Tal y como comentaba anteriormente su principal legado son las denominadas cervezas de abadía, y dentro de estas especialmente las trapenses.
La tradición de las excelentes cervezas belgas que muchos conocemos, no sería la misma de no ser por estas cervezas denominadas trapistas (si usamos el extranjerismo) o trapenses, que son aquellas elaboradas en los monasterios cistercienses de la orden de la trapa bajo unas excepcionales normas de calidad, que aumentan su acumulado prestigio gracias al hecho de que sólo reciben esta denominación seis cervezas belgas y una holandesa, cumpliendo con una serie de principios necesarios para la obtención del sello de producto trapista.
Afortunadamente hoy en día podemos seguir disfrutando de auténticas joyas como una Rochefort 10, o una Westmalle Tripel, o una Chimay Grand Reserve, o quizás una Orval, que esperemos que se sigan produciendo durante muchos años.
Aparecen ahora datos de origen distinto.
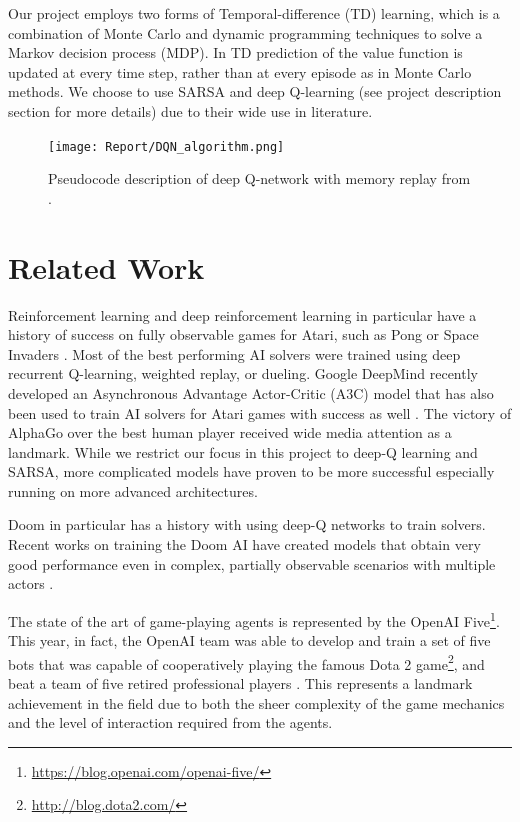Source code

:\documentclass[letterpaper]{article} %
\begin{document}
Our project employs two forms of Temporal-difference (TD) learning, which is a combination of Monte Carlo and dynamic programming techniques to solve a Markov decision process (MDP). In TD prediction of the value function is updated at every time step, rather than at every episode as in Monte Carlo methods. We choose to use SARSA and deep Q-learning (see project description section for more details) due to their wide use in literature.


\begin{figure}[h]
  \texttt{[image: Report/DQN\_algorithm.png]}
  \caption{Pseudocode description of deep Q-network with memory replay from \cite{mnih2015human}. }
  \label{dqn_algo}
\end{figure}

\section{Related Work}
Reinforcement learning and deep reinforcement learning in particular have a history of success on fully observable games for Atari, such as Pong or Space Invaders \cite{playing_atari}. Most of the best performing AI solvers were trained using deep recurrent Q-learning, weighted replay, or dueling. Google DeepMind recently developed an Asynchronous Advantage Actor-Critic (A3C) model that has also been used to train AI solvers for Atari games with success as well \cite{deepmind}. The victory of AlphaGo over the best human player received wide media attention as a landmark. While we restrict our focus in this project to deep-Q learning and SARSA, more complicated models have proven to be more successful especially running on more advanced architectures. 

Doom in particular has a history with using deep-Q networks to train solvers. Recent works on training the Doom AI have created models that obtain very good performance even in complex, partially observable scenarios with multiple actors \cite{lample}. 

The state of the art of game-playing agents is represented by the OpenAI Five\footnote{\url{https://blog.openai.com/openai-five/}}. This year, in fact, the OpenAI team was able to develop and train a set of five bots that was capable of cooperatively playing the famous Dota 2 game\footnote{\url{http://blog.dota2.com/}}, and beat a team of five retired professional players \cite{openaifive}. This represents a landmark achievement in the field due to both the sheer complexity of the game mechanics and the level of interaction required from the agents.  
\end{document}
Otros fabricantes de carácter laico, simplemente han comprado o reproducido o incluso mejorado las recetas de estas cervezas, dando lugar a algunas otras maravillas perpetuando las cervezas de abadía como un género (con sus variantes doble, triple, cuádruple) en sí mismo.
Como podemos comprobar, en todo momento la comunidad monástica ha tenido mucho que decir en el terreno de la elaboración cervecera y todos los que amamos la cerveza debemos mucho al trabajo de estos hombres que durante siglos han amado igualmente esta maravillosa bebida, haciendo posible que la cerveza haya ido alcanzando el status que mantiene hoy día. Salud!